Earlier this week, with smoke finally dispersed by welcome rains, I was driving a carpool of teenagers through Santa Rosa at the break of dawn. The autumn golden light of the rising sun highlighted seasonal colors of surrounding vineyards. Even trees blackened by last year’s fires, moist from recent rains, were glistening.

I thought of the complete and utter devastation of Paradise, as I looked at our land recovering from the firestorms. Once again I felt tremendous gratitude for our vineyards, which served as a firebreak in preserving landscape and our agricultural crops. 
It’s hard to imagine that something far worse than what we experienced last year has taken place in neighboring Paradise. And, now, one year later, I appreciate even more the tightness of our wine community, which continues to reach out in so many ways in rebuilding our towns.
I blurted out to these teenagers, who no doubt thought I was a bit crazy, “I. Love. Wine. I love absolutely everything about wine.”
I love the way the land is blanketed throughout all seasons in colors from spring green to the deep greens of late summer, followed by a sea of brilliant yellows and oranges, eventually turning to rust as vineyard leaves drop preparing the barren vines for the cold and hopefully rainy months of winter.
The vines provide a visual expression of how I feel as the seasons change.  There is a visceral relief I feel when grapes have been harvested and the vines shut down for the season of quiet and hibernation. For me, hibernation means a time of going inward with more hours devoted to reading and writing.
Then my thoughts turned to the holidays and being surrounded by the warmth and love of family and friends. I thought of how much more I enjoy pairing favorite wines with hearty winter meals: A robust zinfandel with slow cooked beef stroganoff, an elegant pinot noir with a rack of lamb. I brought back a Penner-Ash Old Vine Riesling, from a recent trip to McMinnville, Oregon, for our Thanksgiving turkey. It was a perfect match for the diverse seasonings and flavors introduced in a holiday meal.

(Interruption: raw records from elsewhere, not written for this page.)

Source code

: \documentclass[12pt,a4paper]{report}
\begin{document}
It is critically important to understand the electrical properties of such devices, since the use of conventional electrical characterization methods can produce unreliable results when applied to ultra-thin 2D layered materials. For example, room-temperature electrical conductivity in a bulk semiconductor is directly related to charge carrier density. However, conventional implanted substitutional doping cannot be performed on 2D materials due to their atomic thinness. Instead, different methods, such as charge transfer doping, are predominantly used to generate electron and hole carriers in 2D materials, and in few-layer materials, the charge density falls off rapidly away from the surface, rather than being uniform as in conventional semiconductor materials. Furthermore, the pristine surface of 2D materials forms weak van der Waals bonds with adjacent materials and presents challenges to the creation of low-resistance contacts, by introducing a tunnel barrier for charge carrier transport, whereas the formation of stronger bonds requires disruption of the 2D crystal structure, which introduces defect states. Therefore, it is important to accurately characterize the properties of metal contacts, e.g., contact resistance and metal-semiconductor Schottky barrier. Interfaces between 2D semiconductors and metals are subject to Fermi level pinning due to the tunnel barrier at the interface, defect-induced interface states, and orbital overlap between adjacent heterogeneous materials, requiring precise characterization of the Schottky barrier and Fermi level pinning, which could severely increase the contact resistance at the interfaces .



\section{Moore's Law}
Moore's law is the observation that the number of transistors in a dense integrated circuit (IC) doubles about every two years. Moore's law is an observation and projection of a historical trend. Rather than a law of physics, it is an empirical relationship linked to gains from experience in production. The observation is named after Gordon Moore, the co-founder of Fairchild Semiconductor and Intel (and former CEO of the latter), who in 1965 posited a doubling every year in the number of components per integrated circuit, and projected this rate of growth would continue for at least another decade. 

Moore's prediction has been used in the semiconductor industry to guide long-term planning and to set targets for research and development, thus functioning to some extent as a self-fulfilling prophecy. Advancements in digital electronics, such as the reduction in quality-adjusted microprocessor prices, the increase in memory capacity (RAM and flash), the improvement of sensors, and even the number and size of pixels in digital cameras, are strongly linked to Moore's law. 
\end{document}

There is something about the restraint of winter that makes wine taste better. Perhaps it’s that we spend more time inside, and eating becomes a welcome distraction with our palates becoming more astute. Taking the time to crack a fresh walnut and putting a dollop of Valley Ford Creamery “Grazin’ Girl” Gorgonzola cheese on top, then washing it down with a cuvée of Grenache, Syrah, Mourvedre and Counoise. It is such a luxury.
One of my favorite winter traditions is popping rich, nutty, heirloom red popcorn from the farmers’ market, pairing it with a Gloria Ferrer Blanc de Noirs, snuggling up to a cozy fire, while becoming absorbed in a riveting 600-page book. Doesn’t get much better than this.

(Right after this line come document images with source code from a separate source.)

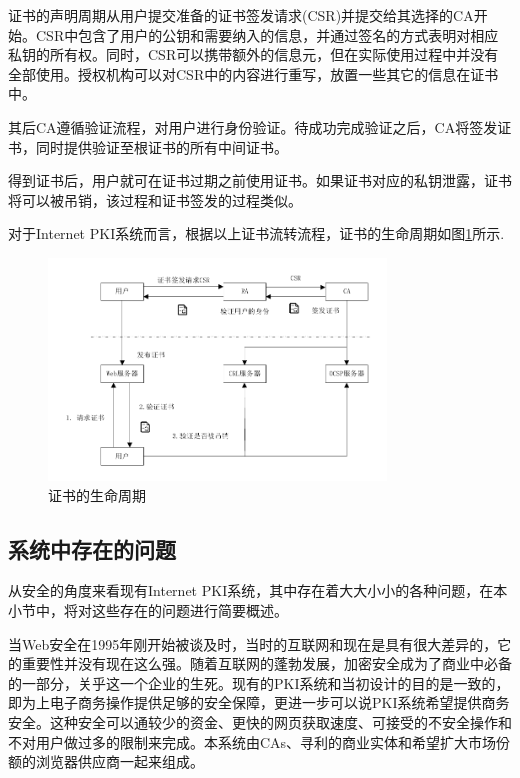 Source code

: 证书的声明周期从用户提交准备的证书签发请求(CSR)并提交给其选择的CA开始。CSR中包含了用户的公钥和需要纳入的信息，并通过签名的方式表明对相应私钥的所有权。同时，CSR可以携带额外的信息元，但在实际使用过程中并没有全部使用。授权机构可以对CSR中的内容进行重写，放置一些其它的信息在证书中。

其后CA遵循验证流程，对用户进行身份验证。待成功完成验证之后，CA将签发证书，同时提供验证至根证书的所有中间证书。

得到证书后，用户就可在证书过期之前使用证书。如果证书对应的私钥泄露，证书将可以被吊销，该过程和证书签发的过程类似。

对于Internet PKI系统而言，根据以上证书流转流程，证书的生命周期如图\ref{fig:cert_lifecycle}所示.

\begin{figure}[htbp]
 	\centering
 	\includegraphics[width = 0.8\textwidth]{img/cert_lifecycle}
 	\caption{证书的生命周期}\label{fig:cert_lifecycle}
\end{figure}

\subsection{系统中存在的问题}

从安全的角度来看现有Internet PKI系统，其中存在着大大小小的各种问题，在本小节中，将对这些存在的问题进行简要概述。

当Web安全在1995年刚开始被谈及时，当时的互联网和现在是具有很大差异的，它的重要性并没有现在这么强。随着互联网的蓬勃发展，加密安全成为了商业中必备的一部分，关乎这一个企业的生死。现有的PKI系统和当初设计的目的是一致的，即为上电子商务操作提供足够的安全保障，更进一步可以说PKI系统希望提供商务安全。这种安全可以通较少的资金、更快的网页获取速度、可接受的不安全操作和不对用户做过多的限制来完成。本系统由CAs、寻利的商业实体和希望扩大市场份额的浏览器供应商一起来组成。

This holiday season our family has made a pact to donate to causes and organizations that touch our individual hearts, while giving each other the gift of time in being together. The few material things we might offer will be handmade by friends or purchased locally. Sonoma County wine is at the top of my list, as are baskets of food including colorful persimmons, pomegranates, walnuts, local nut butters and jams, as well as homemade pies and cakes from the Alexander Valley Ladies Aid Bazaar, which will be held Saturday, Dec. 1 at the Alexander Valley Community Church.

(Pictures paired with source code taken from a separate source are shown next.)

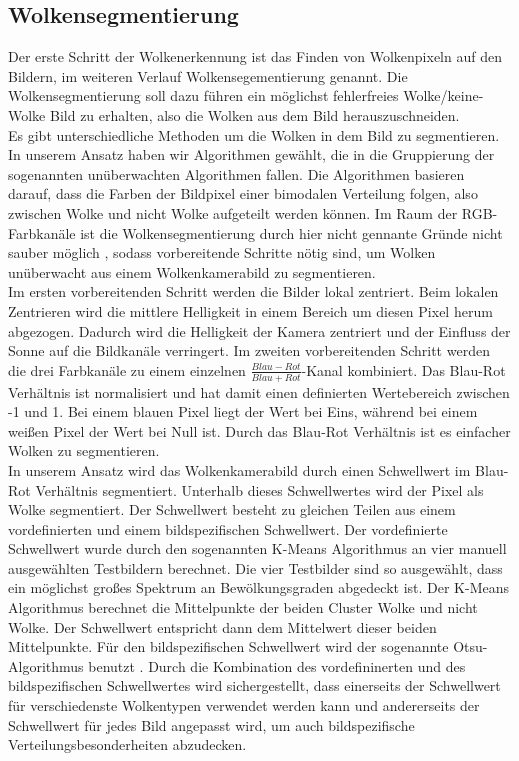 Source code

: \documentclass[a4paper,11pt,twoside,german]{article}
\begin{document}
\subsection{Wolkensegmentierung}
Der erste Schritt der Wolkenerkennung ist das Finden von Wolkenpixeln auf den Bildern, im weiteren Verlauf Wolkensegementierung genannt. Die Wolkensegmentierung soll dazu führen ein möglichst fehlerfreies Wolke/keine-Wolke Bild zu erhalten, also die Wolken aus dem Bild herauszuschneiden.\\
Es gibt unterschiedliche Methoden um die Wolken in dem Bild zu segmentieren. In unserem Ansatz haben wir Algorithmen gewählt, die in die Gruppierung der sogenannten unüberwachten Algorithmen fallen. Die Algorithmen basieren darauf, dass die Farben der Bildpixel einer bimodalen Verteilung folgen, also zwischen Wolke und nicht Wolke aufgeteilt werden können. Im Raum der RGB-Farbkanäle ist die Wolkensegmentierung durch hier nicht gennante Gründe nicht sauber möglich \citep{dev_14_color}, sodass vorbereitende Schritte nötig sind, um Wolken unüberwacht aus einem Wolkenkamerabild zu segmentieren.\\
Im ersten vorbereitenden Schritt werden die Bilder lokal zentriert. Beim lokalen Zentrieren wird die mittlere Helligkeit in einem Bereich um diesen Pixel herum abgezogen. Dadurch wird die Helligkeit der Kamera zentriert und der Einfluss der Sonne auf die Bildkanäle verringert. Im zweiten vorbereitenden Schritt werden die drei Farbkanäle zu einem einzelnen $\frac{Blau-Rot}{Blau+Rot}$-Kanal kombiniert. Das Blau-Rot Verhältnis ist normalisiert und hat damit einen definierten Wertebereich zwischen -1 und 1. Bei einem blauen Pixel liegt der Wert bei Eins, während bei einem weißen Pixel der Wert bei Null ist. Durch das Blau-Rot Verhältnis ist es einfacher Wolken zu segmentieren.\\
In unserem Ansatz wird das Wolkenkamerabild durch einen Schwellwert im Blau-Rot Verhältnis segmentiert. Unterhalb dieses Schwellwertes wird der Pixel als Wolke segmentiert. Der Schwellwert besteht zu gleichen Teilen aus einem vordefinierten und einem bildspezifischen Schwellwert. Der vordefinierte Schwellwert wurde durch den sogenannten K-Means Algorithmus \citep{james_13_introduction} an vier manuell ausgewählten Testbildern berechnet. Die vier Testbilder sind so ausgewählt, dass ein möglichst großes Spektrum an Bewölkungsgraden abgedeckt ist. Der K-Means Algorithmus berechnet die Mittelpunkte der beiden Cluster Wolke und nicht Wolke. Der Schwellwert entspricht dann dem Mittelwert dieser beiden Mittelpunkte. Für den bildspezifischen Schwellwert wird der sogenannte Otsu-Algorithmus benutzt \citep{otsu_75_threshold}. Durch die Kombination des vordefininerten und des bildspezifischen Schwellwertes wird sichergestellt, dass einerseits der Schwellwert für verschiedenste Wolkentypen verwendet werden kann und andererseits der Schwellwert für jedes Bild angepasst wird, um auch bildspezifische Verteilungsbesonderheiten abzudecken.\\
\end{document}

We have so very much for which to be grateful. During this month of holiday spirit, remember to smile widely and often, to generously give material gifts to those in need and the gift of love and time to everyone else. Thank your neighboring farmers and vintners, and, if you believe in Santa, next to the glass of milk and cookie, please leave him or her a bottle of your favorite Sonoma County wine.